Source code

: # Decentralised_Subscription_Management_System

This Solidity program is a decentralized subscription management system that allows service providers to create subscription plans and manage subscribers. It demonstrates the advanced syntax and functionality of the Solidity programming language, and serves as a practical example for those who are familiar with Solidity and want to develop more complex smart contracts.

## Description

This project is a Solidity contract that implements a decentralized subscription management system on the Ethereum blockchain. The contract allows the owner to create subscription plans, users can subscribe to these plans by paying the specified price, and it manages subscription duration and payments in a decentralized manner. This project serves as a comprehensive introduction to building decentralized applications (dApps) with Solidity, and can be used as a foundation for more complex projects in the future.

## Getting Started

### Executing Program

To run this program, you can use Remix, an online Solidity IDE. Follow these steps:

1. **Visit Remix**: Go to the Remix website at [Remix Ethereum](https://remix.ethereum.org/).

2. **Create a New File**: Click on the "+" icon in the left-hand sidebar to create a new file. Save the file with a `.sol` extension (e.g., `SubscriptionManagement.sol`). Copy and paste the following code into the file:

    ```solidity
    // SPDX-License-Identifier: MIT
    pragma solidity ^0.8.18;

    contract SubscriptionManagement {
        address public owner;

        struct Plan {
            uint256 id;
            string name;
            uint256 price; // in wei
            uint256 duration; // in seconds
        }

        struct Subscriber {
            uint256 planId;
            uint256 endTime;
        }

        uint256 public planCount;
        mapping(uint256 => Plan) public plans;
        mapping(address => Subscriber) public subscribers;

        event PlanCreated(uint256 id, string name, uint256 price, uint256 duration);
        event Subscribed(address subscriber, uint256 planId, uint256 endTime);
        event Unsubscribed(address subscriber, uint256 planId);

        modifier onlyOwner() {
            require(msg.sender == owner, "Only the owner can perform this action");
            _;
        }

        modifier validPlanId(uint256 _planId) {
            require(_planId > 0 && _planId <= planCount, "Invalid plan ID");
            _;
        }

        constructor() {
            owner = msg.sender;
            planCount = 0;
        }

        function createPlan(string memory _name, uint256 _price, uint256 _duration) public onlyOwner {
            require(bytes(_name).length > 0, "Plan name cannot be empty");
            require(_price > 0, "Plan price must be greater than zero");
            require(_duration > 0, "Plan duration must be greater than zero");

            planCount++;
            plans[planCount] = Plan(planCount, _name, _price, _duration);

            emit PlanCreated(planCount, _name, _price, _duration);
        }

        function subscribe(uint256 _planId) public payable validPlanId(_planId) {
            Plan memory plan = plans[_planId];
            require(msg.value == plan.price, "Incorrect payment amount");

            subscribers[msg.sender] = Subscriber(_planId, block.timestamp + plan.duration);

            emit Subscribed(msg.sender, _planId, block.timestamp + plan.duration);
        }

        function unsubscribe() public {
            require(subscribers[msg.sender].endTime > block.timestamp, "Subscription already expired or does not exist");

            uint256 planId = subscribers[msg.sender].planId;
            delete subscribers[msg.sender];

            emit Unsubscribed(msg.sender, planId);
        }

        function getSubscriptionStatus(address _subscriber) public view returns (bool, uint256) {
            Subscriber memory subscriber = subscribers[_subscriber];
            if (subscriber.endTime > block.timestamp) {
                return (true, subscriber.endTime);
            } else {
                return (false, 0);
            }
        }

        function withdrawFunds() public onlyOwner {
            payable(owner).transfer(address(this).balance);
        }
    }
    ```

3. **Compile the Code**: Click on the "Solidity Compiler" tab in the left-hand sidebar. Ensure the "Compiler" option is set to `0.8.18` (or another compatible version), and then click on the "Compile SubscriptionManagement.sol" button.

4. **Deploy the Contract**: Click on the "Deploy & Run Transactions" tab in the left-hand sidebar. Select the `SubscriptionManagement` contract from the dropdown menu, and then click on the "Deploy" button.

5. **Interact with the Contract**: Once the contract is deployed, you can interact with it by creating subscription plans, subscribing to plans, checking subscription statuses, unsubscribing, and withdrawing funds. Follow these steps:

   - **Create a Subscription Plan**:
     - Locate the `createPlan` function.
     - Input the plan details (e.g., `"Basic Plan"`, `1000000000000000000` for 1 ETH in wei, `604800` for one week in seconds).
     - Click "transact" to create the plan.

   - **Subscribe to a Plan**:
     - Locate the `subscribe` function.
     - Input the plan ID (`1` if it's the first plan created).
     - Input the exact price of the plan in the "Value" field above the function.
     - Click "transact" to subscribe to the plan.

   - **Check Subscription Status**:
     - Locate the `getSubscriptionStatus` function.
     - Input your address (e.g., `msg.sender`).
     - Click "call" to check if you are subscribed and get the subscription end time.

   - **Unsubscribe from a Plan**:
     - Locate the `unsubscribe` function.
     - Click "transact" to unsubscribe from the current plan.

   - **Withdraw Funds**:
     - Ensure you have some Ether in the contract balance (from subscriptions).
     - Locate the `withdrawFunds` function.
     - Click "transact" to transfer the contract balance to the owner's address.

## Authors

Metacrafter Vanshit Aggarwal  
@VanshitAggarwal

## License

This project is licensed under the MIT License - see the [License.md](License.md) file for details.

▬▬▬

### WHAT THE TASK REQUIRES
Note how many lines of the listing above contain the string "modifier", and give that number with nothing added.

### WRITTEN ANSWER
2